## [Work instructions]
Each line of the data below between the one containing "- Tailwind;" and the one containing "lncli --rpcserver=localhost:12019 queryswaproutes", both included, is to be repeated exactly. Please omit pictures.

## [Task inputs]
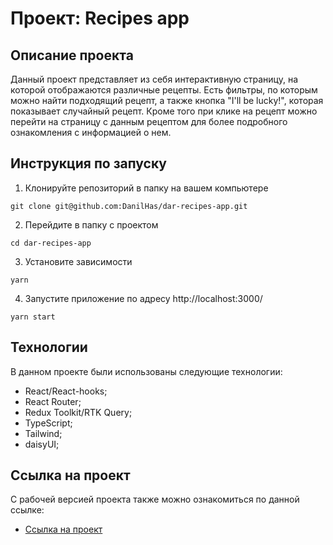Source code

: # Проект: Recipes app

## Описание проекта

Данный проект представляет из себя интерактивную страницу, на которой отображаются различные рецепты. Есть фильтры, по которым можно найти подходящий рецепт, а также кнопка "I'll be lucky!", которая показывает случайный рецепт. Кроме того при клике на рецепт можно перейти на страницу с данным рецептом для более подробного ознакомления с информацией о нем.

## Инструкция по запуску

1. Клонируйте репозиторий в папку на вашем компьютере

`git clone git@github.com:DanilHas/dar-recipes-app.git`

2. Перейдите в папку с проектом

`cd dar-recipes-app`

3. Установите зависимости

`yarn`

4. Запустите приложение по адресу http://localhost:3000/

`yarn start`

## Технологии

В данном проекте были использованы следующие технологии:

- React/React-hooks;
- React Router;
- Redux Toolkit/RTK Query;
- TypeScript;
- Tailwind;
- daisyUI;

## Ссылка на проект

С рабочей версией проекта также можно ознакомиться по данной ссылке:

- [Ссылка на проект](https://beautiful-sundae-7330b6.netlify.app/)
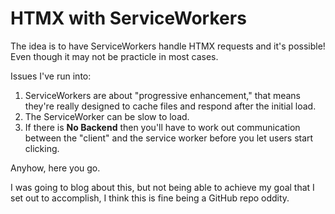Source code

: # HTMX with ServiceWorkers

The idea is to have ServiceWorkers handle HTMX requests and it's possible! Even though it may not be practicle in most cases.

Issues I've run into:

1. ServiceWorkers are about "progressive enhancement," that means they're really designed to cache files and respond after the initial load.
2. The ServiceWorker can be slow to load.
3. If there is **No Backend** then you'll have to work out communication between the "client" and the service worker before you let users start clicking.

Anyhow, here you go. 

I was going to blog about this, but not being able to achieve my goal that I set out to accomplish, I think this is fine being a GitHub repo oddity.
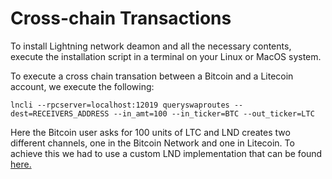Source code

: # Cross-chain Transactions

To install Lightning network deamon and all the necessary contents, execute the installation script in a terminal on your Linux or MacOS system.

To execute a cross chain transation between a Bitcoin and a Litecoin account, we execute the following:

    lncli --rpcserver=localhost:12019 queryswaproutes --dest=RECEIVERS_ADDRESS --in_amt=100 --in_ticker=BTC --out_ticker=LTC

Here the Bitcoin user asks for 100 units of LTC and LND creates two different channels, one in the Bitcoin Network and one in Litecoin. To achieve this we had to use a custom LND implementation that can be found [here.](https://github.com/cfromknecht/lnd/tree/swapz)
 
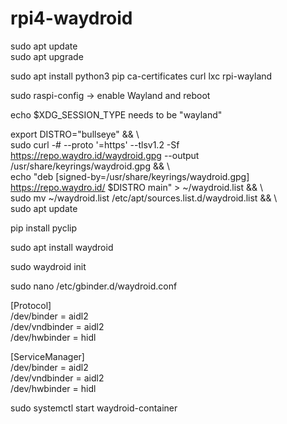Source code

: # rpi4-waydroid

sudo apt update <br>
sudo apt upgrade <p>
  
sudo apt install python3 pip ca-certificates curl lxc rpi-wayland <p>
  
sudo raspi-config -> enable Wayland and reboot <p>
  
echo $XDG_SESSION_TYPE needs to be "wayland" <p>

export DISTRO="bullseye" && \ <br>
sudo curl -# --proto '=https' --tlsv1.2 -Sf https://repo.waydro.id/waydroid.gpg --output <br> /usr/share/keyrings/waydroid.gpg && \ <br>
echo "deb [signed-by=/usr/share/keyrings/waydroid.gpg] https://repo.waydro.id/ $DISTRO main" > ~/waydroid.list && \ <br>
sudo mv ~/waydroid.list /etc/apt/sources.list.d/waydroid.list && \ <br>
sudo apt update <p>

pip install pyclip <p>
  
sudo apt install waydroid <p>
  
sudo waydroid init <p>
  
sudo nano /etc/gbinder.d/waydroid.conf <p>
  
[Protocol] <br>
/dev/binder = aidl2 <br>
/dev/vndbinder = aidl2 <br>
/dev/hwbinder = hidl <p>

[ServiceManager] <br>
/dev/binder = aidl2 <br>
/dev/vndbinder = aidl2 <br>
/dev/hwbinder = hidl <p>
  
sudo systemctl start waydroid-container <p>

## [Answer section]
- Tailwind;
- daisyUI;

## Ссылка на проект

С рабочей версией проекта также можно ознакомиться по данной ссылке:

- [Ссылка на проект](https://beautiful-sundae-7330b6.netlify.app/)
Source code

: # HTMX with ServiceWorkers

The idea is to have ServiceWorkers handle HTMX requests and it's possible! Even though it may not be practicle in most cases.

Issues I've run into:

1. ServiceWorkers are about "progressive enhancement," that means they're really designed to cache files and respond after the initial load.
2. The ServiceWorker can be slow to load.
3. If there is **No Backend** then you'll have to work out communication between the "client" and the service worker before you let users start clicking.

Anyhow, here you go. 

I was going to blog about this, but not being able to achieve my goal that I set out to accomplish, I think this is fine being a GitHub repo oddity.
Source code

: # Cross-chain Transactions

To install Lightning network deamon and all the necessary contents, execute the installation script in a terminal on your Linux or MacOS system.

To execute a cross chain transation between a Bitcoin and a Litecoin account, we execute the following:

    lncli --rpcserver=localhost:12019 queryswaproutes --dest=RECEIVERS_ADDRESS --in_amt=100 --in_ticker=BTC --out_ticker=LTC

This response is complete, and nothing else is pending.